J Korean Soc Radiol.  2016 Feb;74(2):91-95. 10.3348/jksr.2016.74.2.91.

Duodenal Metastasis of Pulmonary Pleomorphic Carcinoma: A Case Report

Affiliations
  • 1Department of Radiology, Soonchunhyang University Bucheon Hospital, Bucheon, Korea. jspark@schmc.ac.kr
  • 2Purun Radiologic Clinic, Yesan, Korea.
  • 3Department of Pathology, Soonchunhyang University Bucheon Hospital, Bucheon, Korea.
  • 4Department of Thoracic Surgery, Soonchunhyang University Bucheon Hospital, Bucheon, Korea.

Abstract

Pulmonary pleomorphic carcinoma is an uncommon malignant lesion of the lung. A chest radiograph of 53-year-old man who was suffering from a cough revealed a well-defined mass-like opacity with a broad base on the pleura at the apico-posterior segment of the right upper lobe of the lung. The subsequent chest computed tomography (CT) scan demonstrated an inhomogeneous enhancing mass with central low-attenuation in the right upper lobe. A lobectomy was performed and the mass was determined to be a pleomorphic carcinoma with visceral pleura invasion. Forty days after the operation, the patient complained of melena and an abdominal CT revealed an intraluminal and extraluminal protruding mass around the prepyloric antrum and duodenal bulb. The mass was removed by en-block surgery and diagnosed as metastatic pleomorphic carcinoma from the lung. Previous articles reported a median survival time of 3-10 months for pleomorphic carcinoma, but in this case, the patient has continued to survive, 11 years after surgery. Chest and abdominal CTs have revealed no evidence of tumor recurrence or metastasis.


MeSH Terms

Cough
Duodenal Neoplasms
Humans
Lung
Lung Neoplasms
Melena
Middle Aged
Neoplasm Metastasis*
Pleura
Radiography, Thoracic
Recurrence
Thorax
Tomography, X-Ray Computed

Figure

  • Fig. 1 Pleomorphic carcinoma of the lung in a 53-year-old man.
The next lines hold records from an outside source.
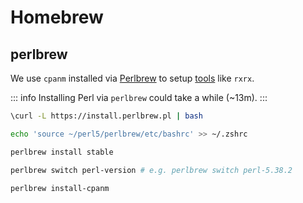 # Homebrew

## perlbrew

We use `cpanm` installed via [Perlbrew](https://perlbrew.pl/) to setup [tools](/macos/tools#rxrx) like `rxrx`.

::: info
Installing Perl via `perlbrew` could take a while (~13m).
:::

```sh
\curl -L https://install.perlbrew.pl | bash
```

```sh
echo 'source ~/perl5/perlbrew/etc/bashrc' >> ~/.zshrc
```

```sh
perlbrew install stable
```

```sh
perlbrew switch perl-version # e.g. perlbrew switch perl-5.38.2
```

```sh
perlbrew install-cpanm
```
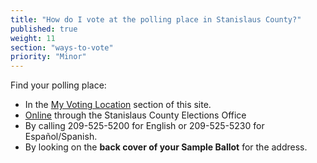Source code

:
 ```yaml
---
title: "How do I vote at the polling place in Stanislaus County?"
published: true
weight: 11
section: "ways-to-vote"
priority: "Minor"
---
```


Find your polling place:  
- In the [My Voting Location](#section-my-polling-place) section of this site.  
- [Online](http://qa.co.stanislaus.ca.us/ElectionsWeb/pollLocate.jsp) through the Stanislaus County Elections Office  
- By calling 209-525-5200 for English or 209-525-5230 for Español/Spanish.  
- By looking on the **back cover of your Sample Ballot** for the address.  
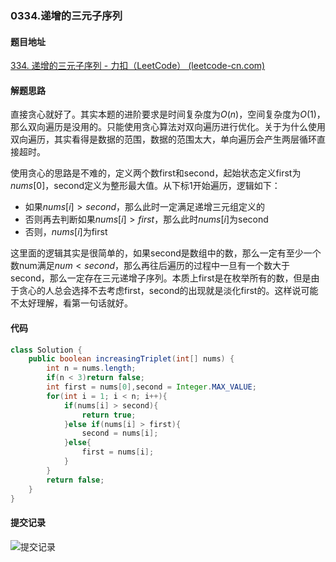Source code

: ### 0334.递增的三元子序列

#### 题目地址

[334. 递增的三元子序列 - 力扣（LeetCode） (leetcode-cn.com)](https://leetcode-cn.com/problems/increasing-triplet-subsequence/)

#### 解题思路

直接贪心就好了。其实本题的进阶要求是时间复杂度为$O(n)$，空间复杂度为$O(1)$，那么双向遍历是没用的。只能使用贪心算法对双向遍历进行优化。关于为什么使用双向遍历，其实看得是数据的范围，数据的范围太大，单向遍历会产生两层循环直接超时。

使用贪心的思路是不难的，定义两个数first和second，起始状态定义first为$nums[0]$，second定义为整形最大值。从下标1开始遍历，逻辑如下：

- 如果$nums[i] > second$，那么此时一定满足递增三元组定义的
- 否则再去判断如果$nums[i] > first$，那么此时$nums[i]$​为second
- 否则，$nums[i]$​为first

这里面的逻辑其实是很简单的，如果second是数组中的数，那么一定有至少一个数num满足$num < second$，那么再往后遍历的过程中一旦有一个数大于second，那么一定存在三元递增子序列。本质上first是在枚举所有的数，但是由于贪心的人总会选择不去考虑first，second的出现就是淡化first的。这样说可能不太好理解，看第一句话就好。​

#### 代码

```java
class Solution {
    public boolean increasingTriplet(int[] nums) {
        int n = nums.length;
        if(n < 3)return false;
        int first = nums[0],second = Integer.MAX_VALUE;
        for(int i = 1; i < n; i++){
            if(nums[i] > second){
                return true;
            }else if(nums[i] > first){
                second = nums[i];
            }else{
                first = nums[i];
            }
        }
        return false;
    }
}
```

#### 提交记录

![提交记录](https://gitee.com/QingShanxl/pictures/raw/master/img//image-20220112235653392.png)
A. A chest postero-anterior radiograph reveals a well-defined mass with a maximum diameter of 8.2 cm (arrows) in the right upper lobe. B. A transverse contrast-enhanced CT scan shows a 5.7 cm sized, inhomogeneously enhancing mass lesion with inner low attenuated area (star) in the peripheral lung area of the right upper lobe. The mass abutted the adjacent visceral pleura (arrow). C, D. Photomicrographs of histopathologic specimens (hematoxylin and eosin staining, × 200) show a mixed composition of spindle cell carcinoma (C) and giant cell carcinoma (D).
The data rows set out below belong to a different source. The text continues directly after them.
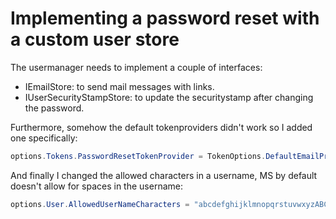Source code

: # Implementing a password reset with a custom user store

The usermanager needs to implement a couple of interfaces:
* IEmailStore: to send mail messages with links.
* IUserSecurityStampStore: to update the securitystamp after changing the password.

Furthermore, somehow the default tokenproviders didn't work so I added one specifically:
```csharp
options.Tokens.PasswordResetTokenProvider = TokenOptions.DefaultEmailProvider;
```

And finally I changed the allowed characters in a username, MS by default doesn't allow for spaces in the username:
```csharp
options.User.AllowedUserNameCharacters = "abcdefghijklmnopqrstuvwxyzABCDEFGHIJKLMNOPQRSTUVWXYZ0123456789-._@+ ";
```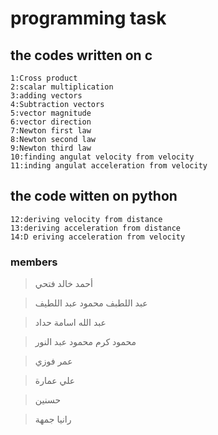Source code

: # programming task
## the codes written on c
```
1:Cross product
2:scalar multiplication
3:adding vectors
4:Subtraction vectors
5:vector magnitude
6:vector direction
7:Newton first law
8:Newton second law
9:Newton third law
10:finding angulat velocity from velocity
11:inding angulat acceleration from velocity
```
## the code witten on python
```
12:deriving velocity from distance
13:deriving acceleration from distance
14:D eriving acceleration from velocity
```
### members
<div align="left">

> أحمد خالد فتحي

> عبد اللطبف محمود عبد اللطيف

> عبد الله اسامة حداد

> محمود كرم محمود عبد النور

> عمر فوزي

> علي عمارة

> حسنين

> رانيا جمهة

</div>
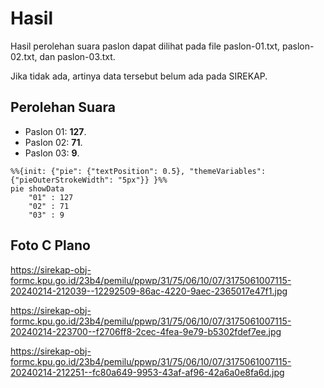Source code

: # Hasil

Hasil perolehan suara paslon dapat dilihat pada file paslon-01.txt, paslon-02.txt, dan paslon-03.txt.

Jika tidak ada, artinya data tersebut belum ada pada SIREKAP.

## Perolehan Suara

 * Paslon 01: **127**.
 * Paslon 02: **71**.
 * Paslon 03: **9**.

```mermaid
%%{init: {"pie": {"textPosition": 0.5}, "themeVariables": {"pieOuterStrokeWidth": "5px"}} }%%
pie showData
    "01" : 127
    "02" : 71
    "03" : 9
```
## Foto C Plano

https://sirekap-obj-formc.kpu.go.id/23b4/pemilu/ppwp/31/75/06/10/07/3175061007115-20240214-212039--12292509-86ac-4220-9aec-2365017e47f1.jpg

https://sirekap-obj-formc.kpu.go.id/23b4/pemilu/ppwp/31/75/06/10/07/3175061007115-20240214-223700--f2706ff8-2cec-4fea-9e79-b5302fdef7ee.jpg

https://sirekap-obj-formc.kpu.go.id/23b4/pemilu/ppwp/31/75/06/10/07/3175061007115-20240214-212251--fc80a649-9953-43af-af96-42a6a0e8fa6d.jpg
  • Fig. 2 Duodenal metastasis of pulmonary pleomorphic carcinoma. A. A transverse contrast-enhanced abdominal CT scan shows an intraluminal (arrow) and extraluminal (star) protruding mass around prepyloric antrum and duodenal bulb. B. A photograph of gross specimen of duodenum reveals well-defined serosal mass with extensive hemorrhagic necrosis and mucosal ulceration.